My most basic question about exams is whether they tell us what we think they tell us and I think the answer is no. It depends on the exam, of course, but too many exam questions can be misleading and it is difficult to come up with good ones unless you revise and refine old ones, taking into account an analysis of old results. In one of the other questions cited by the OP, it took several suggestions by other academics to come up with a "fair" version of a question that didn't seem to be a minefield when first written, but turned out to be.
Other issues with exams (in fields like mine), is that too often an exam is simply too simple a vehicle to determine what a student has deeply learned at an operational level. Too many exams only test what a student has managed to remember from yesterday's cram session, as the high-risk nature of the process pushed them to actual destructive behavior. Can you make an exam for which cramming isn't going to be of any use. Yes, you can, but it is very difficult. It is even harder to convince them not to cram, forcing certain things into short term memory and perhaps obscuring more fundamental things.
Another issue, especially with the predecessor questions, is that when a student taking the exam (maths) gets an idea into their head it is very difficult to get it out, even when they realize that it is the wrong solution and isn't going anywhere. The first idea dominates the thought. Given enough time (not available in most exams) they might get it right, but the pressure itself is a mind-killer. This advantages some kinds of students, but not necessarily the most able or the ones with the best grasp. It is very complicated.
I have two suggestions, the first of which doesn't scale. That is oral exams in place of written ones. Now the questioner has a chance to interject if the student has made a wrong turn and can evaluate the depth of learning directly. The student has a chance to inquire about things unstated. But (personal experience here) the student also has a chance to explain why a first attempt is wrong, which may reveal a lot more about their learning than even a correct answer would.
But, that doesn't scale well. My major advisor also occasionally taught elementary courses (say Calculus) to moderately large groups and gave only oral exams (about 5 minutes each) and announced to the students at the end of the five minutes what their grade was. But even in a few minutes he could ascertain in broad terms how well the student knew the material just from their approach.
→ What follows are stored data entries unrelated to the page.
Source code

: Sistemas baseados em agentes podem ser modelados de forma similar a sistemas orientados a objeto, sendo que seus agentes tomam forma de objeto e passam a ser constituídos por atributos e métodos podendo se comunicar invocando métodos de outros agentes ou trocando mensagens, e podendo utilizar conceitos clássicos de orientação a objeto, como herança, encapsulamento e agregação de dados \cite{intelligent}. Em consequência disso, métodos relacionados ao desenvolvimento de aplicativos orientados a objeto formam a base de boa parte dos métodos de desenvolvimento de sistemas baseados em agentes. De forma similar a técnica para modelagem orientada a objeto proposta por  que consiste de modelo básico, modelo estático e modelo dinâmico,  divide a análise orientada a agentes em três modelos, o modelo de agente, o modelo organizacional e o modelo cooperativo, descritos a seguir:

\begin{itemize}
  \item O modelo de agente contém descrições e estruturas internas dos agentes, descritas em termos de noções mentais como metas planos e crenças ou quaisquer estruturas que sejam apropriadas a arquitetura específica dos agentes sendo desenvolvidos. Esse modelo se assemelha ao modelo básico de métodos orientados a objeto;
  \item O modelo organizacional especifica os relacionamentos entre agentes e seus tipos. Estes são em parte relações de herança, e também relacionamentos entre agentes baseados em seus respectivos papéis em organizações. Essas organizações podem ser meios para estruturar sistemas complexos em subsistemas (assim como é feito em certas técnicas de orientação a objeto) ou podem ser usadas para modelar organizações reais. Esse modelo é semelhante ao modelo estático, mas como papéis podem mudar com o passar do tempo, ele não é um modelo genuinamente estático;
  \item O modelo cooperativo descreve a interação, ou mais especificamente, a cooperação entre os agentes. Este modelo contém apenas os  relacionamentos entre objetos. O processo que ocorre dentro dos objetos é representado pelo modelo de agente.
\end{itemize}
The other means, which scales better, is to rely less on exams altogether. Toward the end of my teaching I let exams count for no more than 30% of the grade. The rest being written work of various kinds, including group work. This lowered the pressure. Students could demonstrate what they had learned by demonstrating what they could do not what they could remember from yesterday. There was little need to cram and they were all promised a question that they would find very hard and that required interpretation, not memory.
Heavy reliance on exams scales well as exams are easier to grade than projects are to evaluate and comment on. But they also advantage a certain kind of person and disadvantage others. This is especially true, and I think unavoidable, if the exam is timed and important to the grade. People freeze. People prepare ineffectively. People have other commitments that get in the way of effective exam study.
However, there is one potentially positive aspect to an exam. Students do need to review what they have learned. That is an important aspect of changing the brain to solidify learning and turn it from simple rote learning into something that can be actively used. Lots of reinforcement of the learning. So, an exam that asks them to review what they have learned isn't a bad thing as long as it isn't so high pressure that it forces bad and unproductive behavior before or during the exam. In particular, essay questions, that ask for interpretations and consequences of things learned can be useful. I wouldn't want my courses to use only exams to help with this review and refinement, but it can be one aspect. I also sometimes used take-home exams with few rules forbidding things other than actual collaboration.
Most things, especially mathematics and CS, aren't actually produced in an exam-like atmosphere. I hope you will think about that.